(Excerpts from a dataset)
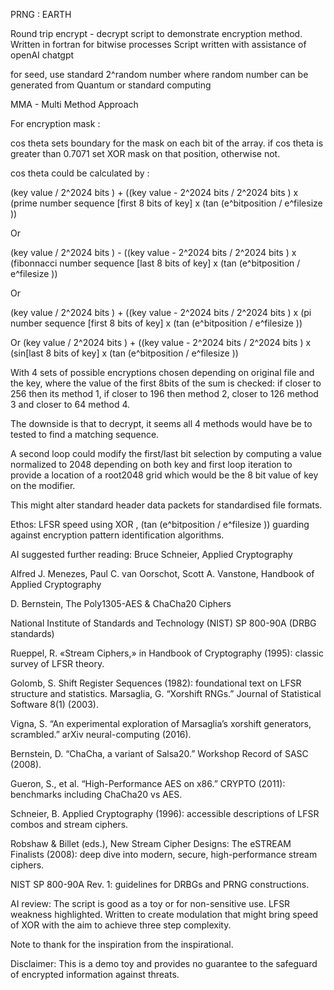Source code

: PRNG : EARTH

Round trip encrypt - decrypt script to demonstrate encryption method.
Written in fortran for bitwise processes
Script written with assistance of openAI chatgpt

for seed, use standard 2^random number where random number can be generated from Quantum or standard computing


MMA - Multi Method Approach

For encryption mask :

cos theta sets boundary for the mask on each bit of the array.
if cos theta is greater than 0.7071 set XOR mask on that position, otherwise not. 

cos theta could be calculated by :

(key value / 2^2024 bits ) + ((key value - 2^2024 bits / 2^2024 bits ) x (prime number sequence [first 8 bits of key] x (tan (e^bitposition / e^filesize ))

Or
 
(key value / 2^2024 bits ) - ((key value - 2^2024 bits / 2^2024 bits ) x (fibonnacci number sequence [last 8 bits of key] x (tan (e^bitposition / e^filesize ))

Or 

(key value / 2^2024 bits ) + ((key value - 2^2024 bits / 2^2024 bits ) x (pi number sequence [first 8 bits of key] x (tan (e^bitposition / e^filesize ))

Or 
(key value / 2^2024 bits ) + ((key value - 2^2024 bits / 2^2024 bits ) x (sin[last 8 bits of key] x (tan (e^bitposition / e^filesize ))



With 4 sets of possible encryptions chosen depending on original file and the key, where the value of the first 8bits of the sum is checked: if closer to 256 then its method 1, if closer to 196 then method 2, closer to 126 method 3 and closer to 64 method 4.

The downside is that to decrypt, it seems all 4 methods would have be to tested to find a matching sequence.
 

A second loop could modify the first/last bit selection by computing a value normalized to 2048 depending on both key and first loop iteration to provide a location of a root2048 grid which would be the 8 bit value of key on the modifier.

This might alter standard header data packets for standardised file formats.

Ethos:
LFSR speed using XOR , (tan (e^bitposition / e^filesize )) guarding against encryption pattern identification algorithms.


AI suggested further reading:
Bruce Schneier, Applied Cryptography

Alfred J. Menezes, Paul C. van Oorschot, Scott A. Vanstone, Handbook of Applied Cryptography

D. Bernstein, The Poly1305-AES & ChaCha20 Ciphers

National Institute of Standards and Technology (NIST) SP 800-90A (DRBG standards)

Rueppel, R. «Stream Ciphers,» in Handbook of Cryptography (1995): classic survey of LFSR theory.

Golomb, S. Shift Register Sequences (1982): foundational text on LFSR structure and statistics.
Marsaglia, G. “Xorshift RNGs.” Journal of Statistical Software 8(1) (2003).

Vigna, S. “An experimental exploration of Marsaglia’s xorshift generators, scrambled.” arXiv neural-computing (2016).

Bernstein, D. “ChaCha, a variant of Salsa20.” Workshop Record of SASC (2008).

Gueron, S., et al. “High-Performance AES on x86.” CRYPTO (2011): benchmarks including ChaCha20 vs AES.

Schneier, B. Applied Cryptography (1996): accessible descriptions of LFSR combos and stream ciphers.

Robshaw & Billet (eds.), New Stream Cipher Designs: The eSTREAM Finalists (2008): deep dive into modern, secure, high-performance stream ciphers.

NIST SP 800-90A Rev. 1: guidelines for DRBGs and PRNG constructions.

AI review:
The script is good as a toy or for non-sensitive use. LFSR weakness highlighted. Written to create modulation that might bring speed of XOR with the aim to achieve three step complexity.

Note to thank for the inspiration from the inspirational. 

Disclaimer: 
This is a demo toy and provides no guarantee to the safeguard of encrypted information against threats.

...

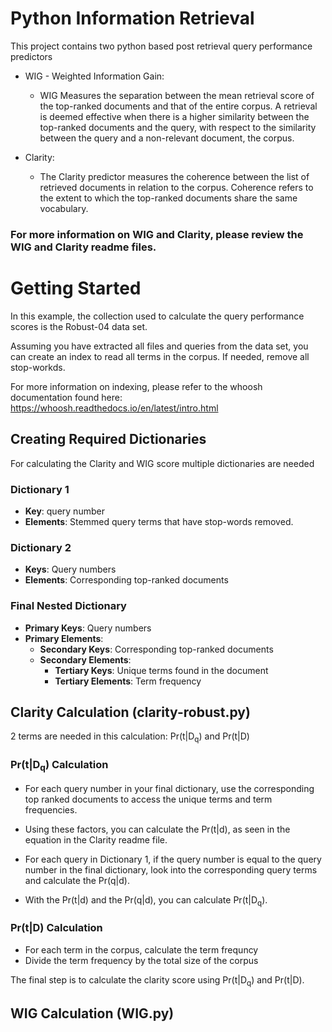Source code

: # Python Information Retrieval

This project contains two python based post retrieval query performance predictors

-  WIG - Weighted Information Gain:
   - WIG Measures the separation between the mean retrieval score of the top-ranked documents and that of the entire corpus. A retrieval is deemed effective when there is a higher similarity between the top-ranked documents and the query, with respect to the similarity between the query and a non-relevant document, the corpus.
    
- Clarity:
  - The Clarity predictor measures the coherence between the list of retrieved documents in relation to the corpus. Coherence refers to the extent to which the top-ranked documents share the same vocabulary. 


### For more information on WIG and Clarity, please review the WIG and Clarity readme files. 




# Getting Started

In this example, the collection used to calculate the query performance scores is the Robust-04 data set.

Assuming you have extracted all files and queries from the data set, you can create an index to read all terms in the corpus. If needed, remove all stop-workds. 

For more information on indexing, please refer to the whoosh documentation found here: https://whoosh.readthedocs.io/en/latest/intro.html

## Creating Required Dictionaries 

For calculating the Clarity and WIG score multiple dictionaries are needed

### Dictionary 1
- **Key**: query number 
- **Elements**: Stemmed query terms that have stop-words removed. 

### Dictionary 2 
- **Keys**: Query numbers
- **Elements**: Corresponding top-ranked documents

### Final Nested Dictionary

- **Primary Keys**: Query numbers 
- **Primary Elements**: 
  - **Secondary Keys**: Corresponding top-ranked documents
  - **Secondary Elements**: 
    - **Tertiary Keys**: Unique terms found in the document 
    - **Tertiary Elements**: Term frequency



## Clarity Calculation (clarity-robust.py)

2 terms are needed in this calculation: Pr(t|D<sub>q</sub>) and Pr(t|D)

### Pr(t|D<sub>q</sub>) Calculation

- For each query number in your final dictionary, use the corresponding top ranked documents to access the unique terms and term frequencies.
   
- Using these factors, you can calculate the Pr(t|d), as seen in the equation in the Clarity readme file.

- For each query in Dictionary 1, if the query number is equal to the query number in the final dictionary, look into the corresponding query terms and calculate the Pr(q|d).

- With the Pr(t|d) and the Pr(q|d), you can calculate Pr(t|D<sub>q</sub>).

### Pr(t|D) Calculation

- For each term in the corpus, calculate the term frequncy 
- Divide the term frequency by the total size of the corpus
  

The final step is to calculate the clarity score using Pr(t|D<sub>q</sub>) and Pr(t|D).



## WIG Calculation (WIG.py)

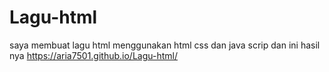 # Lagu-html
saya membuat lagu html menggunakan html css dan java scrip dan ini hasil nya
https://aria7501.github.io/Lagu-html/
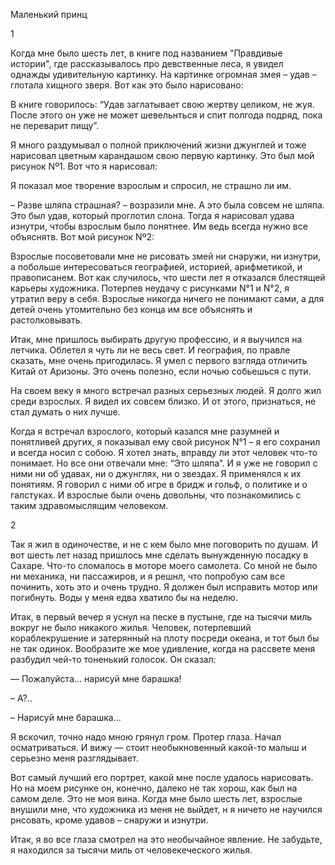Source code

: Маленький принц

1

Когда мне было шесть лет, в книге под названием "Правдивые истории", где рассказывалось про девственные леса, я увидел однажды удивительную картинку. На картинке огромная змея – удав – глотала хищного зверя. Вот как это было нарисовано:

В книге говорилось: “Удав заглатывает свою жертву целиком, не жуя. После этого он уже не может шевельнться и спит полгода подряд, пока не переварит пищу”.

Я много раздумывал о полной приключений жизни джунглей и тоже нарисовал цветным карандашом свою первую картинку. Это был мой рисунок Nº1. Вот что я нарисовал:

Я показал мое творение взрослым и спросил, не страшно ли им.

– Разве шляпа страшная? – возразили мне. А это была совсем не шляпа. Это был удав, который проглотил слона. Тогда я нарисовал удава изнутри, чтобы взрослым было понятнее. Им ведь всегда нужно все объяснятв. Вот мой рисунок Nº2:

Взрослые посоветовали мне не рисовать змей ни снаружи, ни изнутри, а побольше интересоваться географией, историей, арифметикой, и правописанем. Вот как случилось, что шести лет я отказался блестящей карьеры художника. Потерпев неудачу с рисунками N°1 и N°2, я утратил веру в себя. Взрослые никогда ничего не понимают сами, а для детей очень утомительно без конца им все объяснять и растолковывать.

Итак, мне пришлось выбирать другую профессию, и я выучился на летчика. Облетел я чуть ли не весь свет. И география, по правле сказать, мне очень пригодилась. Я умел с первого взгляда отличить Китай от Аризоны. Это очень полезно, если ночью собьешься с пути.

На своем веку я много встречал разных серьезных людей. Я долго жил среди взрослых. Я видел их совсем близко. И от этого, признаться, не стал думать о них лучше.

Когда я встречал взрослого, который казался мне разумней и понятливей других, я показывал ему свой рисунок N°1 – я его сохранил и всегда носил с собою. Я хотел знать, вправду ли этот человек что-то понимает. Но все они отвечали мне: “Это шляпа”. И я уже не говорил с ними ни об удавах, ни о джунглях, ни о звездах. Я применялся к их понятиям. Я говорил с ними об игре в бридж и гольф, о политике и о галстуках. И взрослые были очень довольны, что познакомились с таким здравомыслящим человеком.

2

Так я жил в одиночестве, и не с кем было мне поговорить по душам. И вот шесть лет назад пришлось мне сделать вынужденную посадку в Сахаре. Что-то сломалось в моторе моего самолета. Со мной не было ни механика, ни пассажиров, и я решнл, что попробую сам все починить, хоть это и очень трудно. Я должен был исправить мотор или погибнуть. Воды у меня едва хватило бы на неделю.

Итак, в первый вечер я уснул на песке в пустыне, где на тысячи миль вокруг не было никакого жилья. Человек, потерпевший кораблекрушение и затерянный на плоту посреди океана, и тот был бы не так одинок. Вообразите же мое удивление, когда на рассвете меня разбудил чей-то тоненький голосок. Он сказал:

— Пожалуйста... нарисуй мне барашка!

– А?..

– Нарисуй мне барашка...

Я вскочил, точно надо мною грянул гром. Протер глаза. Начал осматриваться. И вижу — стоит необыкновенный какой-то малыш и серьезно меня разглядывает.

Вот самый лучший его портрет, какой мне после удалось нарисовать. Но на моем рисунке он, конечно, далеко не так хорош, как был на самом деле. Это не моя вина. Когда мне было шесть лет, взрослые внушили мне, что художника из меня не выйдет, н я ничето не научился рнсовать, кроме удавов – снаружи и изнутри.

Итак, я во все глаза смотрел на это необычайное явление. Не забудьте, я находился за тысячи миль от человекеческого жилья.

- Instructions for the task
Going back to the entries above, set down exactly the lines that begin at the one with "PRNG : EARTH" and end at the one with "cos theta could", both included, and nothing else.

- Result
: PRNG : EARTH

Round trip encrypt - decrypt script to demonstrate encryption method.
Written in fortran for bitwise processes
Script written with assistance of openAI chatgpt

for seed, use standard 2^random number where random number can be generated from Quantum or standard computing


MMA - Multi Method Approach

For encryption mask :

cos theta sets boundary for the mask on each bit of the array.
if cos theta is greater than 0.7071 set XOR mask on that position, otherwise not. 

cos theta could be calculated by :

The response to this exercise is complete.